- Collected data entries:
-*-
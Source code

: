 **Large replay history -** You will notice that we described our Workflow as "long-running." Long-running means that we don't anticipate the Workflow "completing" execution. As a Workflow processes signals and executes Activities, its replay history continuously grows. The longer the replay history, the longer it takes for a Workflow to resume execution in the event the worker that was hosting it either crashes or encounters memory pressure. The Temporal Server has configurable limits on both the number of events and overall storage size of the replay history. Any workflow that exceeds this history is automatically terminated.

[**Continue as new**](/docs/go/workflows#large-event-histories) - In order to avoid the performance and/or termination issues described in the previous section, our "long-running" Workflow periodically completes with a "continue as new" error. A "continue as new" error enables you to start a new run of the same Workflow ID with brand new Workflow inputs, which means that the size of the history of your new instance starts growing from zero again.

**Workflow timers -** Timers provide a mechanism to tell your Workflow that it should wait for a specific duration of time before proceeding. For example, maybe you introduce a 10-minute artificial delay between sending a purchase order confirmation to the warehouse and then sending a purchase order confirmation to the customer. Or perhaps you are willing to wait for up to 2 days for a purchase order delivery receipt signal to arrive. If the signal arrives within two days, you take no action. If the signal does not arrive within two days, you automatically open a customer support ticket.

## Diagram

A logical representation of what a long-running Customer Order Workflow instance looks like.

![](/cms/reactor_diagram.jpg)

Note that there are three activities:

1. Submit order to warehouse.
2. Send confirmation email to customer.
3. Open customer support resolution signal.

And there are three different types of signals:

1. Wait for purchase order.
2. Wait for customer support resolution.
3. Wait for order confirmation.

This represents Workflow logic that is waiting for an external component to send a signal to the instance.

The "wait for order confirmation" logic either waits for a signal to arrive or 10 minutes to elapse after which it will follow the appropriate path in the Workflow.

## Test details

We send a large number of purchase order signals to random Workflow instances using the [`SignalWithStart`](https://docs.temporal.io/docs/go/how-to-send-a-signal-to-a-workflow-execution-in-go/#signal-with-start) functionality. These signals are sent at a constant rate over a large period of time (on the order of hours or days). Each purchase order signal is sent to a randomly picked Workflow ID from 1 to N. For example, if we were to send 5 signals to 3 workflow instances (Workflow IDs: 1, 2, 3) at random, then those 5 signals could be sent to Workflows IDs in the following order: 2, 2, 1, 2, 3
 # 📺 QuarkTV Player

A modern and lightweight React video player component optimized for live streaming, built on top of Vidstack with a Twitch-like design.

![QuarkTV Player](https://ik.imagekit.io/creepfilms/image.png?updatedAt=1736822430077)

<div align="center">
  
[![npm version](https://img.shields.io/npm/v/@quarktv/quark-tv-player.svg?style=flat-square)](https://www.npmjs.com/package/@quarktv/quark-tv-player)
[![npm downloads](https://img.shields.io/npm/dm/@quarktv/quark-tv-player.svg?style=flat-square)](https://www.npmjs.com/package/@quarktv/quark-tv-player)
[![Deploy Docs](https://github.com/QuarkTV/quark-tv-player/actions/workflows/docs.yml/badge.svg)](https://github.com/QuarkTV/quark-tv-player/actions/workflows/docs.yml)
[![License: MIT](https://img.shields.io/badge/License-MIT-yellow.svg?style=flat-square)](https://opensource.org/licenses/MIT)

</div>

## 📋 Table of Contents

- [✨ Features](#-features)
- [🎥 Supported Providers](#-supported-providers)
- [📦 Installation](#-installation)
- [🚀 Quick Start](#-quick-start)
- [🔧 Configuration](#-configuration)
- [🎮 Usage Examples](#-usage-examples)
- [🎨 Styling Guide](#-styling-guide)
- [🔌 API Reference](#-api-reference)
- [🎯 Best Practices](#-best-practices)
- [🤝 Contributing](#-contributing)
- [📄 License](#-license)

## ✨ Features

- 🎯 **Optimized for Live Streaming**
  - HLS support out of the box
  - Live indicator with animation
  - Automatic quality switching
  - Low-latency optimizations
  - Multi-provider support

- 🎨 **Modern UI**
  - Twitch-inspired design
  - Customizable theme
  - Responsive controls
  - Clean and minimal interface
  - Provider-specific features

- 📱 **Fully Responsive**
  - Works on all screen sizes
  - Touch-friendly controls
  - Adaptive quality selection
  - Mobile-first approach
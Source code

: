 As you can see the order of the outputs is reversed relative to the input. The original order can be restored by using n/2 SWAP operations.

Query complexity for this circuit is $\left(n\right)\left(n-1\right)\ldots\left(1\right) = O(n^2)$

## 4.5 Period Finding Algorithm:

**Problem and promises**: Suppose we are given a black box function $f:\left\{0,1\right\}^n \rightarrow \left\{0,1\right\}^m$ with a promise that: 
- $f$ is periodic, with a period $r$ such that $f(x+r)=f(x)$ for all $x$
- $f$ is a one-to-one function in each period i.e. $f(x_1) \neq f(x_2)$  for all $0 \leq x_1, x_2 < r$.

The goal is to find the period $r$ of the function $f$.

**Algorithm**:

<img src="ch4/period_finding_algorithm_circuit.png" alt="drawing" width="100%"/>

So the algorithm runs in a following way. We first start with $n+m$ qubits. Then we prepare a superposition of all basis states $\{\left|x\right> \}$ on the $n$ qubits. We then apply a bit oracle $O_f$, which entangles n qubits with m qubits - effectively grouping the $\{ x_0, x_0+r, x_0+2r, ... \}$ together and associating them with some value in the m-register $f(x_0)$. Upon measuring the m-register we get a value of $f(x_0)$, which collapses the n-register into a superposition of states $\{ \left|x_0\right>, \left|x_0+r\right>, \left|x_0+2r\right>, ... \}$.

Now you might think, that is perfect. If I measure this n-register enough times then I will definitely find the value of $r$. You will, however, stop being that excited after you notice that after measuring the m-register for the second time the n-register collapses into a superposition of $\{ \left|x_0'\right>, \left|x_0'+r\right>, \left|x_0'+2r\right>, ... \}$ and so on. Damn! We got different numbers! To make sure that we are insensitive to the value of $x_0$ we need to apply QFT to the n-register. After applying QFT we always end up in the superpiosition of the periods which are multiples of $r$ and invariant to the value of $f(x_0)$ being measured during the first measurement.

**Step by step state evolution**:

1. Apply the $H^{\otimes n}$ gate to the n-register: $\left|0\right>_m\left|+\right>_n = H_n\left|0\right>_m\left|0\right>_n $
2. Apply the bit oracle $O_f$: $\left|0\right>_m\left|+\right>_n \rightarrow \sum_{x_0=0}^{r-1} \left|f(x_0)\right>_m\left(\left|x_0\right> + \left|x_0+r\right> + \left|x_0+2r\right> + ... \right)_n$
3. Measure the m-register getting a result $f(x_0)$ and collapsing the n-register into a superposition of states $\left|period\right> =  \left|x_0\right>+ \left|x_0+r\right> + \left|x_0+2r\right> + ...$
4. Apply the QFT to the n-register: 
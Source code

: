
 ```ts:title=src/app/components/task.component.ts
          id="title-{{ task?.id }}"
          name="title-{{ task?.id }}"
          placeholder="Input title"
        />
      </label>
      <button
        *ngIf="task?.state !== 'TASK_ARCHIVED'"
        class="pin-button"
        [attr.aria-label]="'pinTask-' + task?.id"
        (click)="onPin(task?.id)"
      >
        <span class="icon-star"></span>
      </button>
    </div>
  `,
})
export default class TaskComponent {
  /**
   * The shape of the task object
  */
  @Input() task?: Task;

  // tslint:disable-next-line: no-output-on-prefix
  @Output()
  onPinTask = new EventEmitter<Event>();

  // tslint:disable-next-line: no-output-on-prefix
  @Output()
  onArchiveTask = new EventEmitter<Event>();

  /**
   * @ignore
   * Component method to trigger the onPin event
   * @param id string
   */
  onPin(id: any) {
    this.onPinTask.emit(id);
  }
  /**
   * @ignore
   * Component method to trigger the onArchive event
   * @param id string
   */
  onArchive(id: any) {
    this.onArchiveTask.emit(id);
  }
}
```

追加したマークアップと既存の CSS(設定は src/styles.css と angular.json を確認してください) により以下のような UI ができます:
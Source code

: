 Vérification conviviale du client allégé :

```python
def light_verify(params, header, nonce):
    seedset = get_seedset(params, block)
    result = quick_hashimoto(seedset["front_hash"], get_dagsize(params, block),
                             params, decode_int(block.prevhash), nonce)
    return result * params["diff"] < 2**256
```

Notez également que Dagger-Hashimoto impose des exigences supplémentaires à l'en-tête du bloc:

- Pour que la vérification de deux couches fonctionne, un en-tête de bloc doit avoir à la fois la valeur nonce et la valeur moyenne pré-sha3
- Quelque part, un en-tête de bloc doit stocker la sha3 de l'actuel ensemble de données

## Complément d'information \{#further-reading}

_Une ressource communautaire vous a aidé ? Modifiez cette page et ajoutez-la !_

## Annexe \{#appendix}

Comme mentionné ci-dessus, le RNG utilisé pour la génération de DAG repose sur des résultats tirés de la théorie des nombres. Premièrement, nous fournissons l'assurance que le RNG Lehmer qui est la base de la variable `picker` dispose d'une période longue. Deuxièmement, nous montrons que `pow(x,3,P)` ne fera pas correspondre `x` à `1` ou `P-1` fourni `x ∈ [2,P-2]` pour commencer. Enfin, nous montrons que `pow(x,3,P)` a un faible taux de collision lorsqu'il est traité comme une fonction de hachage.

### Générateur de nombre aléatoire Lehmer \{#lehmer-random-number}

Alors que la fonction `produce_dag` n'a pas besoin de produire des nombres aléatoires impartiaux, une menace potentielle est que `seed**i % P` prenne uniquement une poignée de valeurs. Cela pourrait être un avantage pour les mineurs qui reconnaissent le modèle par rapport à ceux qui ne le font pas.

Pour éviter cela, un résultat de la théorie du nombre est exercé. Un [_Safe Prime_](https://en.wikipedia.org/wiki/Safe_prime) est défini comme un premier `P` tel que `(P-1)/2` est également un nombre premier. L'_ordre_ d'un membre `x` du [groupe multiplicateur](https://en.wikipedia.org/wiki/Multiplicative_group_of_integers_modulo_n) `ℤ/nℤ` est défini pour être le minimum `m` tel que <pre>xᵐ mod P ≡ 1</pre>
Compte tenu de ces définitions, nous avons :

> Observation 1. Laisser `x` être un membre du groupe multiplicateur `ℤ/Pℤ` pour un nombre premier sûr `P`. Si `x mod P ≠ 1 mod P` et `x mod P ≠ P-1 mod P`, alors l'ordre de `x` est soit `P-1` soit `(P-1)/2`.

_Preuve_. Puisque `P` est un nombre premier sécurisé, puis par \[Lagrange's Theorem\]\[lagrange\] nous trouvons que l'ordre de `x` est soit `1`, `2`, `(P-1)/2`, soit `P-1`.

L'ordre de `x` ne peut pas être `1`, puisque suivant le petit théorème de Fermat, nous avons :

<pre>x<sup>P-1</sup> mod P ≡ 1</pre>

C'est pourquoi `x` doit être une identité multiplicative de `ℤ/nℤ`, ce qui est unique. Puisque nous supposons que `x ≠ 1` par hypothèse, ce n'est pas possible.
-*-
- TASK DESCRIPTION: Look above for the line that contains "- [🎥 Supported". Starting there, transcribe every line exactly until you have copied the line that contains "- [🤝 Contributing](#-contributing)".

- ANSWER TO THE EXERCISE:
- [🎥 Supported Providers](#-supported-providers)
- [📦 Installation](#-installation)
- [🚀 Quick Start](#-quick-start)
- [🔧 Configuration](#-configuration)
- [🎮 Usage Examples](#-usage-examples)
- [🎨 Styling Guide](#-styling-guide)
- [🔌 API Reference](#-api-reference)
- [🎯 Best Practices](#-best-practices)
- [🤝 Contributing](#-contributing)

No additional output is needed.